Zaraz po tym nadleciały kolejne pięści od czarnej sylwetki. Noize osłonił się przed jedną i skontrował tnąc macki nim te wróciły do normalnej długości. Zabrało to jednak mężczyźnie nieco skupienia i oberwał on od drugiej ręki.

Noize: -13EX
???: -6EX

Noize: 11
???: 6
Noize łaził to w lewo to w prawo nie odwracając swych świecących ślepi od maszkary ani na moment. Nagle złapał za jeden ze wszędobylskich stolików i cisnął nim w potwora. Chciał coś przetestować.
Stolik był całkiem spory, kreatura zdołała jednak się uchylić i puścić go nad sobą. Zaraz po tym wyprostowała się do pionu. Jej oko zalśniło patrząc w stronę Noize. Mroczna kreatura zaczęła się oddalać. Niespecjalnie wyglądała jakby szła w tył, ale nigdy nie była specjalnie ruchliwa. Dopiero teraz Noize zdał sobie sprawę z wymiarów pomieszczenia.

???: 12
Noize: 7

Mimo teraz sporej odległości dzielącej dwójkę, sylwetka wciąż była w stanie zamachnąć się i wydłużyć swoją pięść wystarczająco, aby uderzyć Noize raz i drugi. Jej uderzenia były w dodatku dość silne. Stwór w porównaniu z swoimi kompanami był dużo poważniejszy.

Noize: -20EX
Noize: -22EX

- Ał...ła… - Mruknął Noize udając że nic nie poczuł. To świństwo za wszelką cenę chciało pozostać w bezpiecznej odległości. Diabeł więc skrócił dystans sprintem i uniósł broń gotów na obrony.
W pewnym momencie Noize zdał sobie sprawę, że biegnie w miejscu. Spojrzał pod swoje nogi które tuptały po tych samych deskach non-stop.
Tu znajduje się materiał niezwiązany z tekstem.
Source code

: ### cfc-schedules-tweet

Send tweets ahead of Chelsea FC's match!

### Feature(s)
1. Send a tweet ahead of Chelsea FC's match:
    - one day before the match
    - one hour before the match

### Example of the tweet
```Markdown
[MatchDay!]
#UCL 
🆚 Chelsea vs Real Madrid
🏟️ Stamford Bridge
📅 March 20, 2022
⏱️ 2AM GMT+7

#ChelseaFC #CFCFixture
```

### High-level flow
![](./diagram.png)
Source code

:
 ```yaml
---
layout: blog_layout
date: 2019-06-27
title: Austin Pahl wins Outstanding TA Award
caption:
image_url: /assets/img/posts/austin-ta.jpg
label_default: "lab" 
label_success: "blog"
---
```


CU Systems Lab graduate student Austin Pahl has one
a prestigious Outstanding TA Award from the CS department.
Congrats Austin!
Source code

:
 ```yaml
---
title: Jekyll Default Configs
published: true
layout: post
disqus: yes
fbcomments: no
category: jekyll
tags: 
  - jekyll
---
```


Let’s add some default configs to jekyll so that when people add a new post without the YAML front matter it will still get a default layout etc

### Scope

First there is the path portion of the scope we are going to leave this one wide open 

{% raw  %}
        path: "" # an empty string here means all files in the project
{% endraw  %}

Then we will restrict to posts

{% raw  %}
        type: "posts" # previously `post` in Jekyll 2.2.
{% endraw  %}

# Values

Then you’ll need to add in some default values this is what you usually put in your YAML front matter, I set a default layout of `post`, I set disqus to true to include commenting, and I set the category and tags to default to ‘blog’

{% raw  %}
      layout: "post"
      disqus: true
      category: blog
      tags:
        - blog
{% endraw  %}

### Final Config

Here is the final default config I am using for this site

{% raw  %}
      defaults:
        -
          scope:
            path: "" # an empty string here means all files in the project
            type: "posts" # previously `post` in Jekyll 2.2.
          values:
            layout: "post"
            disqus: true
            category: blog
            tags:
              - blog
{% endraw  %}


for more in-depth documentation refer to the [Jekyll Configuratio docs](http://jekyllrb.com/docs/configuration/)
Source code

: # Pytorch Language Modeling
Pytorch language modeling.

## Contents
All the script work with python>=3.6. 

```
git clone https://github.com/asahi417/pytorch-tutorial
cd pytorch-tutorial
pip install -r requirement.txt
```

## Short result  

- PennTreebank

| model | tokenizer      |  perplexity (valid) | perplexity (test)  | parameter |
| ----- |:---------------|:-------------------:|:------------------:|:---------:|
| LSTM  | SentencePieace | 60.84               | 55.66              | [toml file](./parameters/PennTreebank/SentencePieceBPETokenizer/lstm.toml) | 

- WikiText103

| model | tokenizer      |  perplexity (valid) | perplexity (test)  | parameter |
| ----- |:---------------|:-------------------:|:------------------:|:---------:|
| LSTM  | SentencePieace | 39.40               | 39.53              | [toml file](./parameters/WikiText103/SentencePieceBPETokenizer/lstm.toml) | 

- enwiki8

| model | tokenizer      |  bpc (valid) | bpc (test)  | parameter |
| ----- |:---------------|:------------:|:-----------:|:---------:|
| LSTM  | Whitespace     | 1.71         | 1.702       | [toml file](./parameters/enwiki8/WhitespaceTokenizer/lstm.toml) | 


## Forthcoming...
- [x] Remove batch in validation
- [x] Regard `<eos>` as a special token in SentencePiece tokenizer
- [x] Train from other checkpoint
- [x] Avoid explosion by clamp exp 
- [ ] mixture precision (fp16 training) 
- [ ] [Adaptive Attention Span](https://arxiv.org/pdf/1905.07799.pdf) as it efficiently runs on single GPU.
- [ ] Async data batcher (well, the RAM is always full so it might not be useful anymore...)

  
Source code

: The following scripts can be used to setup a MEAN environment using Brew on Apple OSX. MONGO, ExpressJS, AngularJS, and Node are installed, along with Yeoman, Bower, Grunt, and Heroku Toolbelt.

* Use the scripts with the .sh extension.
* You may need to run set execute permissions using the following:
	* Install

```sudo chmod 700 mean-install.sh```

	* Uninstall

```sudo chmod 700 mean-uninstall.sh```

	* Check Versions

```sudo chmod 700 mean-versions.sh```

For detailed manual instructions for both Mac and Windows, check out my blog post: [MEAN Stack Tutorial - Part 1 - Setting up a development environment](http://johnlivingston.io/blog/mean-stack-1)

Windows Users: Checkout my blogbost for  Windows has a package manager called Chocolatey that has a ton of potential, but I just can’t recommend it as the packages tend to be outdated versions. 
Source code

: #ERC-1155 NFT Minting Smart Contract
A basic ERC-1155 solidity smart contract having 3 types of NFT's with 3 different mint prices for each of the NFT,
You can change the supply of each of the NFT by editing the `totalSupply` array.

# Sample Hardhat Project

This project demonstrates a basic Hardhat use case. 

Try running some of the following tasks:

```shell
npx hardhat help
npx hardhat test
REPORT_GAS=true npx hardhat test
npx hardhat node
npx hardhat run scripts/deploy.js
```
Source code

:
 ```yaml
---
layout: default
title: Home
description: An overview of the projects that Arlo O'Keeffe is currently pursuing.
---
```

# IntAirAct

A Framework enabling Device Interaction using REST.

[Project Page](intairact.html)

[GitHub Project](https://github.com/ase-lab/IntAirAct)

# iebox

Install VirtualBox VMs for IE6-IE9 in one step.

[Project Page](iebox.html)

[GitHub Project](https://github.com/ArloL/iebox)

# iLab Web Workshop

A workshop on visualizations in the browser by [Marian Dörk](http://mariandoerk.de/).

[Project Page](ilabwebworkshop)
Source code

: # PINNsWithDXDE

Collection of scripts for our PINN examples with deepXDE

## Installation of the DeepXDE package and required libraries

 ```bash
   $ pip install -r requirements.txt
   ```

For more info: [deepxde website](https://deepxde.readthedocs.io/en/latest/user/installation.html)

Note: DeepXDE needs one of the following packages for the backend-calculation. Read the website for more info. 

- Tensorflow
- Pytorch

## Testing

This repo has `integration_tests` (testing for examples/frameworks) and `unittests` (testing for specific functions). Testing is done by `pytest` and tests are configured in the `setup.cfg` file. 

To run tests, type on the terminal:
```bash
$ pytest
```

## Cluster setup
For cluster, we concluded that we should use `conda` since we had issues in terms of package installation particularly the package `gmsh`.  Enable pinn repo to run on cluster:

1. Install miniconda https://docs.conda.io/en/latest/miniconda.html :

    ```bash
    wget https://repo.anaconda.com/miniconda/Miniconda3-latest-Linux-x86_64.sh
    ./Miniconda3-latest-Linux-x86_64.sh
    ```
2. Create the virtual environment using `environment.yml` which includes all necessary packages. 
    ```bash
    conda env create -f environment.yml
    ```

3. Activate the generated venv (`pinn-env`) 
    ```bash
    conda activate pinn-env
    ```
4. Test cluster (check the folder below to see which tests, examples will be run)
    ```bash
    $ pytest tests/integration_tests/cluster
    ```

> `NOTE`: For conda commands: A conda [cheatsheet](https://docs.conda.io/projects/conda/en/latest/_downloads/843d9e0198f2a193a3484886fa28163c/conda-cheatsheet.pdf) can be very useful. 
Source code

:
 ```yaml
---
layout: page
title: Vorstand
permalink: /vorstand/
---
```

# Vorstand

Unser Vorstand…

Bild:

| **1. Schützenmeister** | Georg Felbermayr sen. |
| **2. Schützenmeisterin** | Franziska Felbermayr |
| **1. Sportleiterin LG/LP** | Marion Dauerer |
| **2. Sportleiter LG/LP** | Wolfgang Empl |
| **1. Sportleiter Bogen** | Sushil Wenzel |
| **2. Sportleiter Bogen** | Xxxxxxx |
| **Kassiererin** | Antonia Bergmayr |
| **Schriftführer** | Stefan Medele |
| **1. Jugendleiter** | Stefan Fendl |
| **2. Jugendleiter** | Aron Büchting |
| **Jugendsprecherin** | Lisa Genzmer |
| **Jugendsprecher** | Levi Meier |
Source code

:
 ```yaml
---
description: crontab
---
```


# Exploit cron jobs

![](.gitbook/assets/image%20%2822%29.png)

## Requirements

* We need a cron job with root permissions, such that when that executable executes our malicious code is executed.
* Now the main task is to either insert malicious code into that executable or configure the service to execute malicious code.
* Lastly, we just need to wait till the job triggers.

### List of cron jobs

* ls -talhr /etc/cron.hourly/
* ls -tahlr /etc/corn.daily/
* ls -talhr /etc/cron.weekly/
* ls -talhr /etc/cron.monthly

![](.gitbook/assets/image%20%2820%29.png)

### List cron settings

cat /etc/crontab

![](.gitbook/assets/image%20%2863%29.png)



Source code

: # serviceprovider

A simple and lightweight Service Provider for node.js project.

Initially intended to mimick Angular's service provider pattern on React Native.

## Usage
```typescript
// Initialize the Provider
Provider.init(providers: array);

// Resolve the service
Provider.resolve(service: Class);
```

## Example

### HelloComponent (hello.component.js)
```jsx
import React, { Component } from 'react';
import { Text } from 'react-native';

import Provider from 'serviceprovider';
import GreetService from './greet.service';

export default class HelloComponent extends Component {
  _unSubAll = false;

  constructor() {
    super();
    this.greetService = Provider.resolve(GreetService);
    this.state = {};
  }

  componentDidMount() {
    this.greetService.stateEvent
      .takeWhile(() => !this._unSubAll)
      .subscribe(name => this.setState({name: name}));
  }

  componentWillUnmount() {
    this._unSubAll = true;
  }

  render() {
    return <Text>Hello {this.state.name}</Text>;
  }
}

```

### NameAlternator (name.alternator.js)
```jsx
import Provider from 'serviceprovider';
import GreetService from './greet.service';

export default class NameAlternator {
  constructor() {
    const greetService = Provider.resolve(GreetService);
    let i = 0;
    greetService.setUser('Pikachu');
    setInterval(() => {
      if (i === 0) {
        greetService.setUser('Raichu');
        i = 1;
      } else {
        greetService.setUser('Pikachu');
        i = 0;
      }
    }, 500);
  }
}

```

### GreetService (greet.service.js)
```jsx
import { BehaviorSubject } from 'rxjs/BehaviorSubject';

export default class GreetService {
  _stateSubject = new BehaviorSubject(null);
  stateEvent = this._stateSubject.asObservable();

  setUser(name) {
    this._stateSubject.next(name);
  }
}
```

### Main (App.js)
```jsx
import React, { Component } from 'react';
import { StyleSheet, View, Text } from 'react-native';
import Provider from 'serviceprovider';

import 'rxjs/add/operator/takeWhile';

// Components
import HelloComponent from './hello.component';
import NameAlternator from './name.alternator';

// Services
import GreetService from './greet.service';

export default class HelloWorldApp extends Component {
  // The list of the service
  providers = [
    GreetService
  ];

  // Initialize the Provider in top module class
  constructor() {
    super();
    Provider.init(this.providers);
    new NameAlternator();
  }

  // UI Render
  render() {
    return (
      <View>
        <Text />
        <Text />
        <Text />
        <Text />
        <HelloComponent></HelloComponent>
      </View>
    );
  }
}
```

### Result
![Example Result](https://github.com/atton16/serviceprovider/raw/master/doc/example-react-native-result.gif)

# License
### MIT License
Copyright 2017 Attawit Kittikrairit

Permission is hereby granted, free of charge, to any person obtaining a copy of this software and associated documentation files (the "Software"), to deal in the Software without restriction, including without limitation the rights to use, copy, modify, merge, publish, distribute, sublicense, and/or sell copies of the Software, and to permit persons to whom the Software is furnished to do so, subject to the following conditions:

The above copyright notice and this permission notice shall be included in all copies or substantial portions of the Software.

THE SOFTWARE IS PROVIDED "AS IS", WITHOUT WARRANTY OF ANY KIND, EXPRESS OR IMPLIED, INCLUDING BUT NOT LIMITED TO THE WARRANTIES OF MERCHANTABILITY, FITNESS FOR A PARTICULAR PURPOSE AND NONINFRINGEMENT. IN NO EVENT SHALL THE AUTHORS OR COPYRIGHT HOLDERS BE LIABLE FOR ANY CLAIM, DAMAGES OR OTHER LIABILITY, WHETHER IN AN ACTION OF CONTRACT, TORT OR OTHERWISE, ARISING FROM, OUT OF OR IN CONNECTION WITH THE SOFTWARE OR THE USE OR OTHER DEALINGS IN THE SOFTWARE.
Gdy tylko zdał sobie z tego sprawę, pomieszczenie zaczęło się kurczyć. Jego przeciwnik nigdy się nie wycofał.
Rozeźlony Noize uniósł broń i wypalił celując w świecące oko.
Kreatura nie ustępowała. Kolejne pięści nadleciały w stronę Noize. Mężczyzna uchylił się przed jedną, ale dostał drugą. Nie miało to znaczenia, oddał strzał. Niestety spudłował.

Noize: -15EX
Noize: -5EX

Diabeł uniósł jedynie broń, gotowy do odrąbania czegokolwiek co wystrzeli w jego stronę.
Noize był zdeterminowany. Walka miała prawo zacząć go irytować. Szybkim krokiem w bok uniknął nadchodzącego ciosu od kreatury, uniósł swoją wierną broń i z zamachem rąbnął w łapsko, tak mocno jak tylko mógł. Ręka z mackami upadła na ziemię. Miało to efekt na kreaturze, która w odpowiedzi zrobiła krok w tył.

???: -15EX
- Bo się wkurwię zaraz… - Warknął i tak już rozeźlony. Ponownie z jego nadgarstka wysunęła się struna, z tym że tam miała haczykowatą końcówkę. Bez namysłu wystrzelił nią w potwora, by go do siebie przyciągnąć, a następnie dźgnąć bronią prosto w żółte ślepie zarazy.
Siła uderzenia rozeszła się po kreaturze, macki opadły bezładnie na ziemię, zaś sylwetka rozwiała się jak cień. Jedyne co zostało to nabity na miecz rdzeń. Na szczęście nie wyglądał na uszkodzony.

Noize: +5EX
Noize: +1 Gressil core
Noize oglądnął rdzeń z każdej strony, po czym schował go do kieszeni. Cyknął dwa zdjęcia potworowi nim się kompletnie rozwiał.
- Niniejszym chrzcze cię jako Buka, skurwysynko - Splunął na podłogę, po czym kręcąc bronią na palcu zaczął opuszczać salon fryzjerski. Sam przed sobą musiał przyznać że zaraza potrafi dać w kość, nawet takie małe jej odłamki. Dreszcz go przechodził na samą myśl jakie jeszcze potworności są przed nim. Tamta trójka pewnie już dawno nie żyje, nie żeby go to obchodziło specjalnie. Zegarek w telefonie wskazywał za dziesięć czwartą po południu. Miał jeszcze chwilę to w drodze powrotnej porobi jeszcze pare zdjęć obecnej “flory” zarazy. Był zbyt przejęty fotografowaniem, by dojrzeć Dopplera który przemknął nieopodal. Nie skupił się na nim więc, nie wiedział co chłopak zamierza. Albo po prostu go to nie obchodziło. Bez przeszkód znalazł się przed portalem.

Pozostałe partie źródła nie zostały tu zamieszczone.